─── Given records

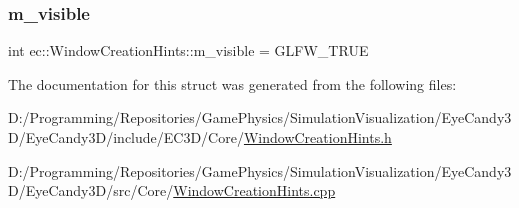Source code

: \mbox{\label{structec_1_1_window_creation_hints_ab32e332ec3126d619bbd920ee3842b3f}} 
\subsubsection{\texorpdfstring{m\+\_\+visible}{m\_visible}}
{\footnotesize\ttfamily int ec\+::\+Window\+Creation\+Hints\+::m\+\_\+visible = G\+L\+F\+W\+\_\+\+T\+R\+UE}



The documentation for this struct was generated from the following files\+:\begin{DoxyCompactItemize}
\item 
D\+:/\+Programming/\+Repositories/\+Game\+Physics/\+Simulation\+Visualization/\+Eye\+Candy3\+D/\+Eye\+Candy3\+D/include/\+E\+C3\+D/\+Core/\mbox{\hyperlink{_window_creation_hints_8h}{Window\+Creation\+Hints.\+h}}\item 
D\+:/\+Programming/\+Repositories/\+Game\+Physics/\+Simulation\+Visualization/\+Eye\+Candy3\+D/\+Eye\+Candy3\+D/src/\+Core/\mbox{\hyperlink{_window_creation_hints_8cpp}{Window\+Creation\+Hints.\+cpp}}\end{DoxyCompactItemize}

──────

Exercise requirements: Please count the lines in the records that hold the string "DoxyCompactItemize", and give the number alone.

Task solution: 2